Candidate for existing event repository

Resource	Actions	Notes
Sidecar	SidecarCreate, SidecarUpdate, SidecarDelete	Sidecars are subordinate to apps. AppEventRepository already records subordinate events like record_map_route, record_unmap_route, record_app_map_droplet; sidecar events would fit the same pattern
RouteMapping (destination)	RouteDestinationUpdate#update	Updates the protocol field on a route destination. AppEventRepository already records record_map_route / record_unmap_route for the same association - destination protocol updates would fit alongside
Organization (default isolation segment)	SetDefaultIsolationSegment#set	Mutates Organization.default_isolation_segment_guid.

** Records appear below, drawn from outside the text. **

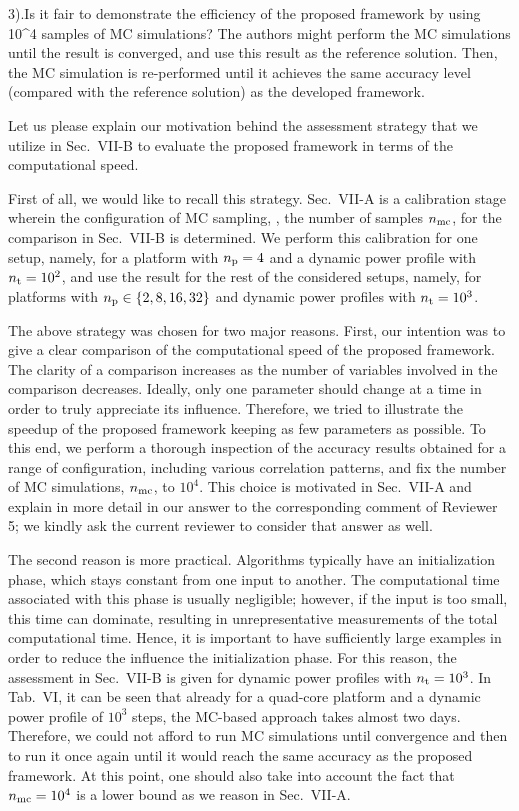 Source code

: \begin{reviewer}
3).Is it fair to demonstrate the efficiency of the proposed framework by using 10\^{}4 samples of MC simulations? The authors might perform the MC simulations until the result is converged, and use this result as the reference solution. Then, the MC simulation is re-performed until it achieves the same accuracy level (compared with the reference solution) as the developed framework.
\end{reviewer}
\begin{authors}
Let us please explain our motivation behind the assessment strategy that we utilize in Sec.~VII-B to evaluate the proposed framework in terms of the computational speed.

First of all, we would like to recall this strategy.
Sec.~VII-A is a calibration stage wherein the configuration of MC sampling, \ie, the number of samples ${n_\text{mc}}$, for the comparison in Sec.~VII-B is determined.
We perform this calibration for one setup, namely, for a platform with ${n_\text{p}} = 4$ and a dynamic power profile with ${n_\text{t}} = 10^2$, and use the result for the rest of the considered setups, namely, for platforms with ${n_\text{p}} \in \{ 2, 8, 16, 32 \}$ and dynamic power profiles with ${n_\text{t}} = 10^3$.

The above strategy was chosen for two major reasons.
First, our intention was to give a clear comparison of the computational speed of the proposed framework.
The clarity of a comparison increases as the number of variables involved in the comparison decreases.
Ideally, only one parameter should change at a time in order to truly appreciate its influence.
Therefore, we tried to illustrate the speedup of the proposed framework keeping as few parameters as possible.
To this end, we perform a thorough inspection of the accuracy results obtained for a range of configuration, including various correlation patterns, and fix the number of MC simulations, ${n_\text{mc}}$, to $10^4$.
This choice is motivated in Sec.~VII-A and explain in more detail in our answer to the corresponding comment of Reviewer 5; we kindly ask the current reviewer to consider that answer as well.

The second reason is more practical.
Algorithms typically have an initialization phase, which stays constant from one input to another.
The computational time associated with this phase is usually negligible; however, if the input is too small, this time can dominate, resulting in unrepresentative measurements of the total computational time.
Hence, it is important to have sufficiently large examples in order to reduce the influence the initialization phase.
For this reason, the assessment in Sec.~VII-B is given for dynamic power profiles with ${n_\text{t}} = 10^3$.
In Tab.~VI, it can be seen that already for a quad-core platform and a dynamic power profile of $10^3$ steps, the MC-based approach takes almost two days.
Therefore, we could not afford to run MC simulations until convergence and then to run it once again until it would reach the same accuracy as the proposed framework.
At this point, one should also take into account the fact that ${n_\text{mc}} = 10^4$ is a lower bound as we reason in Sec.~VII-A.


\end{authors}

OrganizationEventRepository.record_organization_update already covers org updates; this could route through that
ServicePlanVisibility	V3::ServicePlanVisibilityUpdate, ServicePlanVisibilityDelete	Service-plan visibility changes are auditable via ServiceEventRepository.record_service_plan_visibility_event and similar (already used for the legacy controller path). Wire V3 actions through that repo

Needs design discussion

Resource	Actions	Notes
User	UserCreate, UserUpdate, UserDelete	user_event_repository.rb exists but only records role add/remove. UserCreate is dual-purpose: it can shadow-sync a UAA user OR register a guid-only stub during permission lookups. The latter is high-frequency and auditing it would flood the events table. Needs a "what counts as user-initiated" rule before adding
ServiceOffering / ServicePlan	ServiceOfferingDelete, ServicePlanDelete	Admin-initiated catalog changes. Design alongside any future broader catalog-audit work

Intentionally unaudited - leave as-is

Internal state-machine transitions driven by workers, or pure value updates with no security relevance.

Resource	Actions	Notes
AppFeature	AppFeatureUpdate	Feature-flag toggles; covered by app update audit
Build	BuildUpdate, BuildDelete	Build state transitions (STAGING → STAGED / FAILED) are recorded by the worker via record_build_staged / record_build_failed in staging_completion_handler.rb. Build create is audited (user-initiated)
Deployment	DeploymentUpdate, DeploymentDelete	Worker-driven state transitions. Deployment create is audited
Droplet	DropletUpdate	Worker-driven state transition. Droplet create and delete are audited
EnvironmentVariableGroup	EnvironmentVariableGroupUpdate	Affects new app pushes only; no per-app audit value
FeatureFlag	FeatureFlagUpdate	Global toggle; admin-only and rarely changed
Revision	RevisionDelete	Revisions are immutable artefacts; deletion is cleanup
Route	RouteUpdate	V3 path updates route.options (TCP/HTTP routing config) and metadata. Map/unmap surfaces are audited separately via record_map_route / record_unmap_route. Auditing RouteUpdate itself would be a small gain - promote to "high priority" only if the options-change story matters to operators

Suggested next steps

Independent pieces of work; each is its own PR.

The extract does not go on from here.